### What needs to be done
Your task is to filter the data below down to the lines holding "model".

Start of Source data

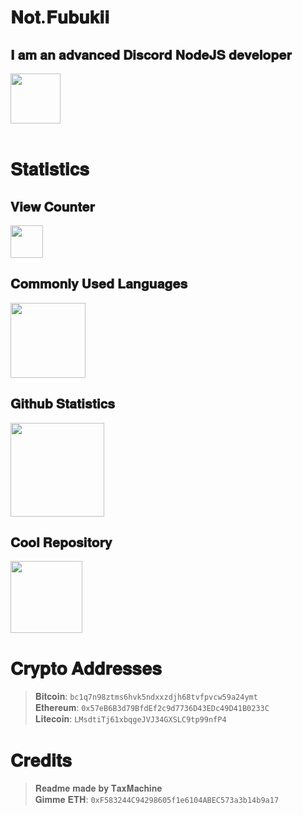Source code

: # 𝐍𝐨𝐭.𝐅𝐮𝐛𝐮𝐤𝐢𝐢
## 𝐈 𝐚𝐦 𝐚𝐧 𝐚𝐝𝐯𝐚𝐧𝐜𝐞𝐝 𝐃𝐢𝐬𝐜𝐨𝐫𝐝 𝐍𝐨𝐝𝐞𝐉𝐒 𝐝𝐞𝐯𝐞𝐥𝐨𝐩𝐞𝐫
<div>
    <img src="https://discord.c99.nl/widget/theme-2/276123274415702017.png" align="center" height="80" /><br>
</div><br>

# 𝐒𝐭𝐚𝐭𝐢𝐬𝐭𝐢𝐜𝐬
<div>
    <h2>𝐕𝐢𝐞𝐰 𝐂𝐨𝐮𝐧𝐭𝐞𝐫</h2>
    <img src="https://profile-counter.glitch.me/GayarraFrost/count.svg" height="52" />
    <h2>𝐂𝐨𝐦𝐦𝐨𝐧𝐥𝐲 𝐔𝐬𝐞𝐝 𝐋𝐚𝐧𝐠𝐮𝐚𝐠𝐞𝐬</h2>
    <img height="120" src="https://github-readme-stats.vercel.app/api/top-langs/?username=GayarraFrost&layout=compact&theme=midnight-purple&hide_border=true&hide_title=true" />
    <h2>𝐆𝐢𝐭𝐡𝐮𝐛 𝐒𝐭𝐚𝐭𝐢𝐬𝐭𝐢𝐜𝐬</h2>
    <img height="150" src="https://github-readme-stats.vercel.app/api?username=GayarraFrost&theme=midnight-purple&hide_border=true" />
    <h2>𝐂𝐨𝐨𝐥 𝐑𝐞𝐩𝐨𝐬𝐢𝐭𝐨𝐫𝐲</h2>
    <img height="115" src="https://github-readme-stats.vercel.app/api/pin/?username=GayarraFrost&repo=TomoriProject&theme=midnight-purple&hide_border=true" />
</div>

# 𝐂𝐫𝐲𝐩𝐭𝐨 𝐀𝐝𝐝𝐫𝐞𝐬𝐬𝐞𝐬
>𝐁𝐢𝐭𝐜𝐨𝐢𝐧: <code>bc1q7n98ztms6hvk5ndxxzdjh68tvfpvcw59a24ymt</code><br>
>𝐄𝐭𝐡𝐞𝐫𝐞𝐮𝐦: <code>0x57eB6B3d79BfdEf2c9d7736D43EDc49D41B0233C</code><br>
>𝐋𝐢𝐭𝐞𝐜𝐨𝐢𝐧: <code>LMsdtiTj61xbqgeJVJ34GXSLC9tp99nfP4</code><br>

# 𝐂𝐫𝐞𝐝𝐢𝐭𝐬
>𝐑𝐞𝐚𝐝𝐦𝐞 𝐦𝐚𝐝𝐞 𝐛𝐲 𝐓𝐚𝐱𝐌𝐚𝐜𝐡𝐢𝐧𝐞<br>
>𝐆𝐢𝐦𝐦𝐞 𝐄𝐓𝐇: <code >0xF583244C94298605f1e6104ABEC573a3b14b9a17</code>
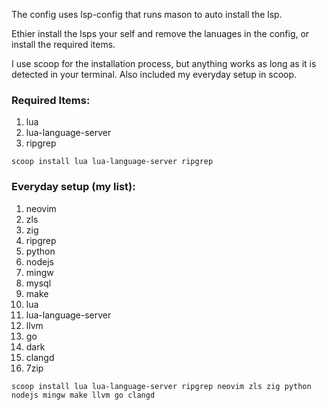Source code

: The config uses lsp-config that runs mason to auto install the lsp.

Ethier install the lsps your self and remove the lanuages in the config, or install the required items.

I use scoop for the installation process, but anything works as long as it is detected in your terminal.
Also included my everyday setup in scoop.

<h3>Required Items:</h3>
<ol>
<li>lua</li>
<li>lua-language-server</li>
<li>ripgrep</li>
</ol>
<code>scoop install lua lua-language-server ripgrep</code><br>

<h3>Everyday setup (my list):</h3>
<ol>
<li>neovim</li>
<li>zls</li>
<li>zig</li>
<li>ripgrep</li>
<li>python</li>
<li>nodejs</li>
<li>mingw</li>
<li>mysql</li>
<li>make</li>
<li>lua</li>
<li>lua-language-server</li>
<li>llvm</li>
<li>go</li>
<li>dark</li>
<li>clangd</li>
<li>7zip</li>
</ol>
<code>scoop install lua lua-language-server ripgrep neovim zls zig python nodejs mingw make llvm go clangd</code><br>
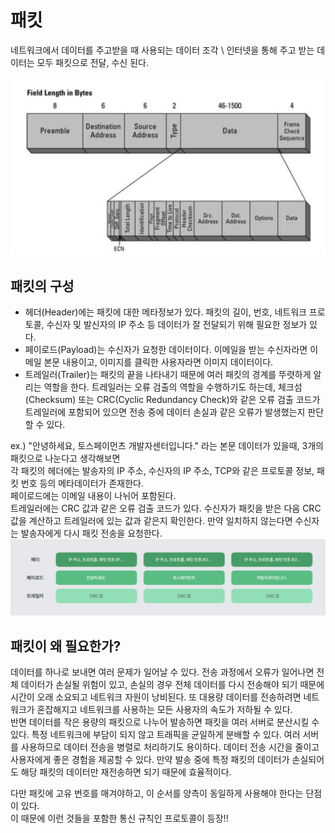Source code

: # 패킷
네트워크에서 데이터를 주고받을 때 사용되는 데이터 조각 \ 
인터넷을 통해 주고 받는 데이터는 모두 패킷으로 전달, 수신 된다.

![packet](../attachment/packet2.png)
## 패킷의 구성
- 헤더(Header)에는 패킷에 대한 메타정보가 있다. 패킷의 길이, 번호, 네트워크 프로토콜, 수신자 및 발신자의 IP 주소 등 데이터가 잘 전달되기 위해 필요한 정보가 있다.
- 페이로드(Payload)는 수신자가 요청한 데이터이다. 이메일을 받는 수신자라면 이메일 본문 내용이고, 이미지를 클릭한 사용자라면 이미지 데이터이다.
- 트레일러(Trailer)는 패킷의 끝을 나타내기 때문에 여러 패킷의 경계를 뚜렷하게 알리는 역할을 한다. 트레일러는 오류 검출의 역할을 수행하기도 하는데, 체크섬(Checksum) 또는 CRC(Cyclic Redundancy Check)와 같은 오류 검출 코드가 트레일러에 포함되어 있으면 전송 중에 데이터 손실과 같은 오류가 발생했는지 판단할 수 있다.

ex.) "안녕하세요, 토스페이먼츠 개발자센터입니다." 라는 본문 데이터가 있을때, 3개의 패킷으로 나눈다고 생각해보면 \
각 패킷의 헤더에는 발송자의 IP 주소, 수신자의 IP 주소, TCP와 같은 프로토콜 정보, 패킷 번호 등의 메타데이터가 존재한다. \
페이로드에는 이메일 내용이 나뉘어 포함된다. \
트레일러에는 CRC 값과 같은 오류 검출 코드가 있다. 수신자가 패킷을 받은 다음 CRC 값을 계산하고 트레일러에 있는 값과 같은지 확인한다.
만약 일치하지 않는다면 수신자는 발송자에게 다시 패킷 전송을 요청한다.
![packet](../attachment/packet.png)

## 패킷이 왜 필요한가?
데이터를 하나로 보내면 여러 문제가 일어날 수 있다. 전송 과정에서 오류가 일어나면 전체 데이터가 손실될 위험이 있고, 손실의 경우 전체 데이터를 다시 전송해야 되기 때문에 시간이 오래 소요되고 네트워크 자원이 낭비된다. 또 대용량 데이터를 전송하려면 네트워크가 혼잡해지고 네트워크를 사용하는 모든 사용자의 속도가 저하될 수 있다. \
반면 데이터를 작은 용량의 패킷으로 나누어 발송하면 패킷을 여러 서버로 분산시킬 수 있다. 특정 네트워크에 부담이 되지 않고 트래픽을 균일하게 분배할 수 있다. 여러 서버를 사용하므로 데이터 전송을 병렬로 처리하기도 용이하다. 데이터 전송 시간을 줄이고 사용자에게 좋은 경험을 제공할 수 있다. 만약 발송 중에 특정 패킷의 데이터가 손실되어도 해당 패킷의 데이터만 재전송하면 되기 때문에 효율적이다.


다만 패킷에 고유 번호를 매겨야하고, 이 순서를 양측이 동일하게 사용해야 한다는 단점이 있다. \
이 때문에 이런 것들을 포함한 통신 규칙인 프로토콜이 등장!!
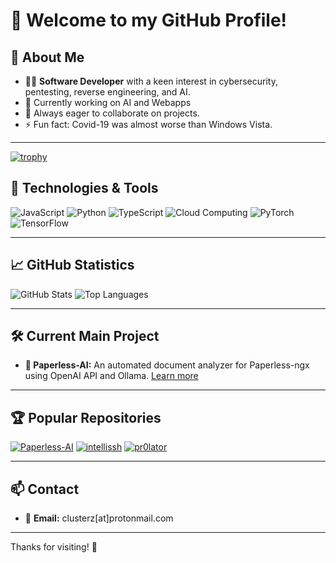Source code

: # 👋 Welcome to my GitHub Profile!

## 🌟 About Me

- 👨‍💻 **Software Developer** with a keen interest in cybersecurity, pentesting, reverse engineering, and AI.
- 🔭 Currently working on AI and Webapps
- 🌱 Always eager to collaborate on projects.
- ⚡ Fun fact: Covid-19 was almost worse than Windows Vista.

---
[![trophy](https://github-profile-trophy.vercel.app/?username=clusterzx&theme=onedark)](https://github.com/ryo-ma/github-profile-trophy)
## 🚀 Technologies & Tools

![JavaScript](https://img.shields.io/badge/JavaScript-F7DF1E?style=for-the-badge&logo=javascript&logoColor=black)
![Python](https://img.shields.io/badge/Python-3776AB?style=for-the-badge&logo=python&logoColor=white)
![TypeScript](https://img.shields.io/badge/TypeScript-007ACC?style=for-the-badge&logo=typescript&logoColor=white)
![Cloud Computing](https://img.shields.io/badge/Cloud_Computing-4285F4?style=for-the-badge&logo=googlecloud&logoColor=white)
![PyTorch](https://img.shields.io/badge/PyTorch-EE4C2C?style=for-the-badge&logo=pytorch&logoColor=white)
![TensorFlow](https://img.shields.io/badge/TensorFlow-FF6F00?style=for-the-badge&logo=tensorflow&logoColor=white)
 
---

## 📈 GitHub Statistics

![GitHub Stats](https://github-readme-stats.vercel.app/api?username=clusterzx&show_icons=true&theme=radical)
![Top Languages](https://github-readme-stats.vercel.app/api/top-langs/?username=clusterzx&layout=compact&theme=radical)

---

## 🛠️ Current Main Project

- **📝 Paperless-AI:** An automated document analyzer for Paperless-ngx using OpenAI API and Ollama. [Learn more](https://github.com/clusterzx/paperless-ai)

---

## 🏆 Popular Repositories

[![Paperless-AI](https://github-readme-stats.vercel.app/api/pin/?username=clusterzx&repo=paperless-ai&theme=radical)](https://github.com/clusterzx/paperless-ai)
[![intellissh](https://github-readme-stats.vercel.app/api/pin/?username=clusterzx&repo=intellissh&theme=radical)](https://github.com/clusterzx/intellissh)
[![pr0lator](https://github-readme-stats.vercel.app/api/pin/?username=clusterzx&repo=pr0lator&theme=radical)](https://github.com/clusterzx/pr0lator)

---

## 📫 Contact

- 📧 **Email:** clusterz[at]protonmail.com

---

Thanks for visiting! 🚀
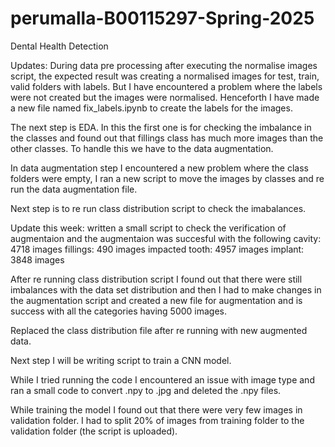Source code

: # perumalla-B00115297-Spring-2025
Dental Health Detection

Updates:
During data pre processing after executing the normalise images script, the expected result was creating a normalised images for test, train, valid folders with labels.
But I have encountered a problem where the labels were not created but the images were normalised. Henceforth I have made a new file named fix_labels.ipynb to create the labels for the images.

The next step is EDA. In this the first one is for checking the imbalance in the classes and found out that fillings class has much more images than the other classes. To handle this we have to the data augmentation.

In data augmentation step I encountered a new problem where the class folders were empty, I ran a new script to move the images by classes and re run the data augmentation file.

Next step is to re run class distribution script to check the imabalances.


Update this week: written a small script to check the verification of augmentaion and the augmentaion was succesful with the following cavity: 4718 images
 fillings: 490 images
 impacted tooth: 4957 images
 implant: 3848 images

 After re running class distribution script I found out that there were still imbalances with the data set distribution and then I had to make changes in the augmentation script and created a new file for augmentation and is success with all the categories having 5000 images.

 Replaced the class distribution file after re running with new augmented data.

 Next step I will be writing script to train a CNN model.

 While I tried running the code I encountered an issue with image type and ran a small code to convert .npy to .jpg and deleted the .npy files.

 While training the model I found out that there were very few images in validation folder. I had to split 20% of images from training folder to the validation folder (the script is uploaded).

End of Source data

### Worked solution
 Next step I will be writing script to train a CNN model.
 While training the model I found out that there were very few images in validation folder. I had to split 20% of images from training folder to the validation folder (the script is uploaded).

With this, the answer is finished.